**The task**
Below are the entries; give again exactly the lines from the one mentioning "23\. The land" through the one mentioning "24\. Repealed.24\. Repealed.", inclusive.

(Stored items)
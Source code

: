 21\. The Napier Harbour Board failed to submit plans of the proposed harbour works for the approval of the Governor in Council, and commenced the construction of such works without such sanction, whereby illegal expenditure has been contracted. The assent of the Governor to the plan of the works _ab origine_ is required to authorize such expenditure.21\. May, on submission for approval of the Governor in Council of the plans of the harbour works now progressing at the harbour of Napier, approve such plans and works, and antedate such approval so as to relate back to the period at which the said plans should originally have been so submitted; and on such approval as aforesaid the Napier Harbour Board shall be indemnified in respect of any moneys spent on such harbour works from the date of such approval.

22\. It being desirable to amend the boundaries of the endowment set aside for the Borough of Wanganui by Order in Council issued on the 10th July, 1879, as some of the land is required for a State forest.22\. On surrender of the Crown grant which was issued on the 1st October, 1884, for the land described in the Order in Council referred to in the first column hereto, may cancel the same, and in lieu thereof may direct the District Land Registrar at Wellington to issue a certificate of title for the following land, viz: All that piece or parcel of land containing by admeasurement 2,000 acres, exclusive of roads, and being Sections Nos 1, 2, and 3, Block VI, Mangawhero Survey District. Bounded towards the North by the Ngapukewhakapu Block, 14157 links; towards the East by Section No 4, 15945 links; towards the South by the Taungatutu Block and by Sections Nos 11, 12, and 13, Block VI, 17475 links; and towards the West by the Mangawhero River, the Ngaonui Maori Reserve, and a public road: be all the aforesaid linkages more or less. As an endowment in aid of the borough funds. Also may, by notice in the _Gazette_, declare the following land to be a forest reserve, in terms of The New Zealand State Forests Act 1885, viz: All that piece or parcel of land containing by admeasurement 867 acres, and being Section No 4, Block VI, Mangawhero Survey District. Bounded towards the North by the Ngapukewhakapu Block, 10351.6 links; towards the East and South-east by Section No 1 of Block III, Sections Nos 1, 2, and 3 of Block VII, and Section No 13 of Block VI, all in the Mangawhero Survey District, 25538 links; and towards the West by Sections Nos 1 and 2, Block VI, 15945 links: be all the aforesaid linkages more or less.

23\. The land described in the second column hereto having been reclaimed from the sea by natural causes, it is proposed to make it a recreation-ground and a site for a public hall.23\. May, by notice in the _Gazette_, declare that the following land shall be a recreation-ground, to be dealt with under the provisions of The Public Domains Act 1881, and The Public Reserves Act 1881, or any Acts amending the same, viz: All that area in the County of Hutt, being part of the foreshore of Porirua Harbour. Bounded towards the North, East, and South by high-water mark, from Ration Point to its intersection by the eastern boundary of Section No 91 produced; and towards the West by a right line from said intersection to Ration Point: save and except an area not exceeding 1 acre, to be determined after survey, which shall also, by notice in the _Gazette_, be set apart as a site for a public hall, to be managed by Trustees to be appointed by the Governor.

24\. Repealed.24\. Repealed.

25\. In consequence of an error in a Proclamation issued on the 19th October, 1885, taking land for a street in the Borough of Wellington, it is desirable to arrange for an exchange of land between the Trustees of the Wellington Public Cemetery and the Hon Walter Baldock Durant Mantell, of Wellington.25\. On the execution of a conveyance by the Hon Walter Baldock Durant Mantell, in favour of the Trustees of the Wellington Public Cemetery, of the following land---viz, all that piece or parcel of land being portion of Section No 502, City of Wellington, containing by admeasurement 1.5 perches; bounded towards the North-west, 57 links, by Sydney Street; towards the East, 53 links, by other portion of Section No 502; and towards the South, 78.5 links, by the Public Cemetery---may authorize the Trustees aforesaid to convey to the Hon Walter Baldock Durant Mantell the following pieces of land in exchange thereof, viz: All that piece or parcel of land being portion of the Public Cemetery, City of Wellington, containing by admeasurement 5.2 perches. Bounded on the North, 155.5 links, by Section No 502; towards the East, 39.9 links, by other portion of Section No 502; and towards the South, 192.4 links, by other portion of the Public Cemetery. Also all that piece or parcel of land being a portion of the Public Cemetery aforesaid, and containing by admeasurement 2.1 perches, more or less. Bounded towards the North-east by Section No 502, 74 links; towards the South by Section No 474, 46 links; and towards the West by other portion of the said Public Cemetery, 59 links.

**Solution below**
23\. The land described in the second column hereto having been reclaimed from the sea by natural causes, it is proposed to make it a recreation-ground and a site for a public hall.23\. May, by notice in the _Gazette_, declare that the following land shall be a recreation-ground, to be dealt with under the provisions of The Public Domains Act 1881, and The Public Reserves Act 1881, or any Acts amending the same, viz: All that area in the County of Hutt, being part of the foreshore of Porirua Harbour. Bounded towards the North, East, and South by high-water mark, from Ration Point to its intersection by the eastern boundary of Section No 91 produced; and towards the West by a right line from said intersection to Ration Point: save and except an area not exceeding 1 acre, to be determined after survey, which shall also, by notice in the _Gazette_, be set apart as a site for a public hall, to be managed by Trustees to be appointed by the Governor.

24\. Repealed.24\. Repealed.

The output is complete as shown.